What you need to do: Search term "Bases": please show all lines in the listing that contain it.
**********
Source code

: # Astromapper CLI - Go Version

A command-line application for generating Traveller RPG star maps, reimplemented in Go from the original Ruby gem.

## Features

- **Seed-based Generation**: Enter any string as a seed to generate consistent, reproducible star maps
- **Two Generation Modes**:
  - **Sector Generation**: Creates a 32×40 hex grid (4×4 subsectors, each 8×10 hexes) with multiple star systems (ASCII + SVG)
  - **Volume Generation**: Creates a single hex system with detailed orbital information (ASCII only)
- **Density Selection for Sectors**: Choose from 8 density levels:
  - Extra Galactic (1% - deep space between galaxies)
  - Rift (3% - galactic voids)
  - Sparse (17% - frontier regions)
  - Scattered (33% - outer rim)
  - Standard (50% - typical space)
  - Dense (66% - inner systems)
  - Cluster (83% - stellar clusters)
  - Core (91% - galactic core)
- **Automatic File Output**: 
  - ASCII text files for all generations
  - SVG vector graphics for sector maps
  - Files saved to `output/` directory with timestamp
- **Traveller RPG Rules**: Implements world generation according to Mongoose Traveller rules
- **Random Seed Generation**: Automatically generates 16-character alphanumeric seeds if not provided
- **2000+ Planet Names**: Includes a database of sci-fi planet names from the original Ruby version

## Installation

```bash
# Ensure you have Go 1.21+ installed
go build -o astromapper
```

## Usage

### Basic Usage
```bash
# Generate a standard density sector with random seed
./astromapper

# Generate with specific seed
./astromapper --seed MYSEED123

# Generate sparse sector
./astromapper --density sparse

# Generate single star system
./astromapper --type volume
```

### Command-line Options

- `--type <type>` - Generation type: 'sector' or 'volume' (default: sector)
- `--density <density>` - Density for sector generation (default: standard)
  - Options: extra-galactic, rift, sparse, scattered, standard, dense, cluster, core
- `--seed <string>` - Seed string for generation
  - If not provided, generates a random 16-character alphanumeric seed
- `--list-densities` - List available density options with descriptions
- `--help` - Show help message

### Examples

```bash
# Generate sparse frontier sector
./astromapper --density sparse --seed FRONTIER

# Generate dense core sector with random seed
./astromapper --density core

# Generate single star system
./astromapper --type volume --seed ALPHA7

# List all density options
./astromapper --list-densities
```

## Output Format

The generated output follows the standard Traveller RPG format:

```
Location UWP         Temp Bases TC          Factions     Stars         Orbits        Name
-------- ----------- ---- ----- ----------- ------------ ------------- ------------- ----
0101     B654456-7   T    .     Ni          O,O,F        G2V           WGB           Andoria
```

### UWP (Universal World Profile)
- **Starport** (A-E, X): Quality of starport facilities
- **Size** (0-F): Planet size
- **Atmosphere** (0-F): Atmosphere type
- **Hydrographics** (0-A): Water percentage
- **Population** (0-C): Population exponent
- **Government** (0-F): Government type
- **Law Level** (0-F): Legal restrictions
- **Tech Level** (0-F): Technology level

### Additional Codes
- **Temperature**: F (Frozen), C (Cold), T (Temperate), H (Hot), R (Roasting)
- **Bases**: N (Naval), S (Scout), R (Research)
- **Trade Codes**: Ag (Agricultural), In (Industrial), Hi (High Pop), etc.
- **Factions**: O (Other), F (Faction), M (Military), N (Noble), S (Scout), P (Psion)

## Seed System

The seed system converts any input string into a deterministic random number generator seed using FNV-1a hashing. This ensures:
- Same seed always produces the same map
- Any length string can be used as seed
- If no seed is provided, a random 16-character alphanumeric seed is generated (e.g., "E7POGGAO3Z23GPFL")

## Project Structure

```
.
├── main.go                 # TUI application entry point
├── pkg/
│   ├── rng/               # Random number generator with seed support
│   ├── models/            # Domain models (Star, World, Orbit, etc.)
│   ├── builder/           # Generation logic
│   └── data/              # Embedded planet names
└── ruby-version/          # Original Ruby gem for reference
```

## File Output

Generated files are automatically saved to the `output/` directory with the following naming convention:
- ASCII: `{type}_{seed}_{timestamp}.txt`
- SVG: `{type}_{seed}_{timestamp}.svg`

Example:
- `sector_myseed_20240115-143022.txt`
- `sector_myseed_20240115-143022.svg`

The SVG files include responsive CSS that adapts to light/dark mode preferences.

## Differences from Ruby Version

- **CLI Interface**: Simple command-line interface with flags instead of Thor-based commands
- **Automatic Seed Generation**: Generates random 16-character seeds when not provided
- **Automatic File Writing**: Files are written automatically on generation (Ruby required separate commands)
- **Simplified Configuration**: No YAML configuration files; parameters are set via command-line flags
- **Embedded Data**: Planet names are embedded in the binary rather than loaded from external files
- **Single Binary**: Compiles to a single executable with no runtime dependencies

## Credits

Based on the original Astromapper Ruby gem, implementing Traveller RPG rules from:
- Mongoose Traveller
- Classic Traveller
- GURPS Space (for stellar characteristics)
**********
Exercise answer:
Location UWP         Temp Bases TC          Factions     Stars         Orbits        Name
- **Bases**: N (Naval), S (Scout), R (Research)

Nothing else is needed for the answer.